-- Task to carry out --
For the listing below, show each line that includes the string "footnotesize".
** Opening Source records block **
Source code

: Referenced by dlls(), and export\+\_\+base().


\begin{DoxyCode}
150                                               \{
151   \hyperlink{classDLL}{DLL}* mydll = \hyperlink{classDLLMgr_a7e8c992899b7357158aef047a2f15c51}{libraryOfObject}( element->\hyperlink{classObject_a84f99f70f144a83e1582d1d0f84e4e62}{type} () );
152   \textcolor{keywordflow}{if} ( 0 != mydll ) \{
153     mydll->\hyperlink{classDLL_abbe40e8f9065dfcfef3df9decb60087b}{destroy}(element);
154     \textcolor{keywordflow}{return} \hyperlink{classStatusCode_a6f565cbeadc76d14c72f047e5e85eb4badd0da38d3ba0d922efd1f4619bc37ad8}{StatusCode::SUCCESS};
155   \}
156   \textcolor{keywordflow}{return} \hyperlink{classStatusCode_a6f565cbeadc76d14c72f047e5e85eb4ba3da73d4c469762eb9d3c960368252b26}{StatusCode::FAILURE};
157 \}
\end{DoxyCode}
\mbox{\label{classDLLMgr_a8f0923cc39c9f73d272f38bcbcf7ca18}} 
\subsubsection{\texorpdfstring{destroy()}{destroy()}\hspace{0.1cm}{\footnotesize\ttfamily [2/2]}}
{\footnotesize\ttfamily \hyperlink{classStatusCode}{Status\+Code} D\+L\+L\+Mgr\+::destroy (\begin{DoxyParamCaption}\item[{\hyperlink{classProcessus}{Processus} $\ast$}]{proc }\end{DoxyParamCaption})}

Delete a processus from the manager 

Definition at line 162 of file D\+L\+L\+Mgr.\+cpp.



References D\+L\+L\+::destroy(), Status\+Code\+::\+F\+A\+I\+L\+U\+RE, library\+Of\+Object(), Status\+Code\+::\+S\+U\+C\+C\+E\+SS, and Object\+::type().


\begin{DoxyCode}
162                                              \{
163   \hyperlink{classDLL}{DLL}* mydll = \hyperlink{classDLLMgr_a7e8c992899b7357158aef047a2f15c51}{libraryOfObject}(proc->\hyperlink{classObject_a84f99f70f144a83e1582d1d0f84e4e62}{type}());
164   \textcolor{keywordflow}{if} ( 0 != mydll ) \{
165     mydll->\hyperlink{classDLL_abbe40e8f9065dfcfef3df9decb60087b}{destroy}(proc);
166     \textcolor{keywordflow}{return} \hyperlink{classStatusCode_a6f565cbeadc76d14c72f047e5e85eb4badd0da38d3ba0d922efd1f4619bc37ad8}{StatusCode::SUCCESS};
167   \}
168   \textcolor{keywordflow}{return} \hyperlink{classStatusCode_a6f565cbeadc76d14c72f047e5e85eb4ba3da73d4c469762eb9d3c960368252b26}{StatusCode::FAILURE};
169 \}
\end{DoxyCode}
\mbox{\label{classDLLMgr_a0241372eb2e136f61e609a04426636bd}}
** Closing Source records block **
-- Output for this exercise --
\subsubsection{\texorpdfstring{destroy()}{destroy()}\hspace{0.1cm}{\footnotesize\ttfamily [2/2]}}
{\footnotesize\ttfamily \hyperlink{classStatusCode}{Status\+Code} D\+L\+L\+Mgr\+::destroy (\begin{DoxyParamCaption}\item[{\hyperlink{classProcessus}{Processus} $\ast$}]{proc }\end{DoxyParamCaption})}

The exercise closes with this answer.